The output of the data would be:
prod1; PRD; PRD_XE; 10004; 2018-07-23; REPAIRS; REP_XE; ED
Then a new line would start with:
prod2; etc
-kalos
That finally makes some sense.
Here is an example solution for putting that into a .csv formatted file.
You didn't give the specification for that html: namespace though. (But as it's the only namespace used, for data-extraction it can be filtered out)
But, earlier in this thread you wrote this:
<CATALOG>
<PLANT>
<COMMON>Bloodroot</COMMON>
<BOTANICAL>Sanguinaria canadensis</BOTANICAL>
<ZONE>4</ZONE>
<LIGHT>Mostly Shady</LIGHT>
<PRICE>$2.44</PRICE>
<AVAILABILITY>031599</AVAILABILITY>
</PLANT>
-kalos
Well guys, the data is what I posted in my last post (Plants),
-kalos
It doesn't even look a teensy bit like this new data you've given just now, are you playing us?
However, I want to convert the input data in a string, because, I may need to match longer substrings than eg "<html:classificationType>(.+?)</html:classificationType>"
-kalos
You are talking b.s. here.
Also, I think there may be duplicates for each prod, e.g. more than one assignedDate node with different values, so MatchAll would be best.
-kalos
This doesn't make sense without an example, and MatchAll is inappropriate here.
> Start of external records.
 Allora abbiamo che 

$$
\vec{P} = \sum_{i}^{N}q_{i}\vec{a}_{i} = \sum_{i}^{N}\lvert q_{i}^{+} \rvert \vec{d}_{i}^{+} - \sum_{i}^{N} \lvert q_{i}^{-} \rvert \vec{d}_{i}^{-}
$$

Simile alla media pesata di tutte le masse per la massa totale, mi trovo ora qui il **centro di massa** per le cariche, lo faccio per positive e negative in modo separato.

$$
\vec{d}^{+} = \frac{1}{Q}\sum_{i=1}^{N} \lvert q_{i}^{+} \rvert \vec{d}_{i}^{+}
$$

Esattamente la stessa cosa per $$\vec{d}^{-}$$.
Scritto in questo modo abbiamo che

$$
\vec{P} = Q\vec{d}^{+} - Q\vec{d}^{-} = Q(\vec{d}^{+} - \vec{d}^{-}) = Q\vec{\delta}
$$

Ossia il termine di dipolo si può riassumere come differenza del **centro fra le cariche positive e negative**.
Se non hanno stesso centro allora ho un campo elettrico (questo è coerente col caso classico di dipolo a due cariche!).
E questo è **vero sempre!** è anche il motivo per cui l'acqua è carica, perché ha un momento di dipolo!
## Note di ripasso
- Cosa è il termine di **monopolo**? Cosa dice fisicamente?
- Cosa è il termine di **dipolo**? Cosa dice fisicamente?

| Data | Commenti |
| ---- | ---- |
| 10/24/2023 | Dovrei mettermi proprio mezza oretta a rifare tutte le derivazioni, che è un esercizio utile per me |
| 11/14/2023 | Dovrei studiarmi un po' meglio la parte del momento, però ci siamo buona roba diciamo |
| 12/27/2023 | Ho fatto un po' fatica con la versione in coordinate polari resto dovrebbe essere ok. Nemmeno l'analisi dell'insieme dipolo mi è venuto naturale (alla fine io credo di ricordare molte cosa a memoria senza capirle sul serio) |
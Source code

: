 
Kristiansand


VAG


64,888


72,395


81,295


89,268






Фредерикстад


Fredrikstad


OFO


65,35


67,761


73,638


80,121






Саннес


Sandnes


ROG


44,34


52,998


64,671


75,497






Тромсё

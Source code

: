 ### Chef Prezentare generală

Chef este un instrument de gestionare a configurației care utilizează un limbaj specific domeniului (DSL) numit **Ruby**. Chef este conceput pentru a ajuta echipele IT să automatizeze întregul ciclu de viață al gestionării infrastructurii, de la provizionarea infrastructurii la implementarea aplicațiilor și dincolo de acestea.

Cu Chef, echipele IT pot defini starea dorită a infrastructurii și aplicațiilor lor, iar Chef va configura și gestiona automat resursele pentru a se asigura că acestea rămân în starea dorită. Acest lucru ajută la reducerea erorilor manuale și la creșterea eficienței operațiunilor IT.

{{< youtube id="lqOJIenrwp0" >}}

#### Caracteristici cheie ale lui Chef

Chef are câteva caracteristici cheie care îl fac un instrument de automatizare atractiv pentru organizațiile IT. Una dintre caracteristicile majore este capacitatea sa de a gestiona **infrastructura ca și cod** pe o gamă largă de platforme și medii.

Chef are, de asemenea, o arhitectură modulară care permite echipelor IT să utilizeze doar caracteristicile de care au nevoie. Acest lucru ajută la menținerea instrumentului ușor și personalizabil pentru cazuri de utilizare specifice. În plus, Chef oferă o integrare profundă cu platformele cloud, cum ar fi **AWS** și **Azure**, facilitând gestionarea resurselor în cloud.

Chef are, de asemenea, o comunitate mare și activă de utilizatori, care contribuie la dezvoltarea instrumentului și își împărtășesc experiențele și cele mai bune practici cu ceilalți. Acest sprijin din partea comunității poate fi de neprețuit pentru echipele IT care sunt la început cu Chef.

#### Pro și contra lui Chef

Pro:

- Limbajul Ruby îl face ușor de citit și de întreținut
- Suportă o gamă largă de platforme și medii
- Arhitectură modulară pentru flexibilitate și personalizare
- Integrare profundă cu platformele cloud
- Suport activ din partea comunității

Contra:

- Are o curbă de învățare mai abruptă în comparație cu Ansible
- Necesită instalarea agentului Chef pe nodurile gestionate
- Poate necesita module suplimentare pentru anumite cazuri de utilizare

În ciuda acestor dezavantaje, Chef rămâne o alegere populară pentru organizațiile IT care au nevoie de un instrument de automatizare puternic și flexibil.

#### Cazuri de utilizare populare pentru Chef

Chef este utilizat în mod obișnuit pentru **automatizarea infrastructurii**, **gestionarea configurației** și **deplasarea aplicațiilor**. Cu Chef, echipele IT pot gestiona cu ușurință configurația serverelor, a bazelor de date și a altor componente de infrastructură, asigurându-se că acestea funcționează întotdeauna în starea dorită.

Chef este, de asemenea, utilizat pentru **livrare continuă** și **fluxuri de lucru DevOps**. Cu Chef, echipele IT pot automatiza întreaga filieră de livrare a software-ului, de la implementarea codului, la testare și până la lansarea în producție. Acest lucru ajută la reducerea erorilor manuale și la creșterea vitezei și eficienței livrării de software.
extract the appropriate regex
-kalos
PLEASE STOP TELLING US HOW TO SOLVE YOUR CHALLENGE!(This could have been bigger and in red, but I'm trying to stay nice, so I didn't)If you want to learn regex, go get a book or on-line course, there are plenty
here and
here, and stop feeding us xml.
When handling XML,
no regexes are usually involved, unless the data elements contain 'complex', somewhat structured, data that needs to be broken down.
I have this assignment for you:- read the entire thread from OP to the end and formulate an answer to all unanswered questions we asked you. (Just quote the question and type the answer below the quote)
After all the answers are given you can ask 1 new question. As 4wd already stated, and you said yourself but in other words, you aren't good in answering questions, but it is
required for other people to help you solve your challenge/quest.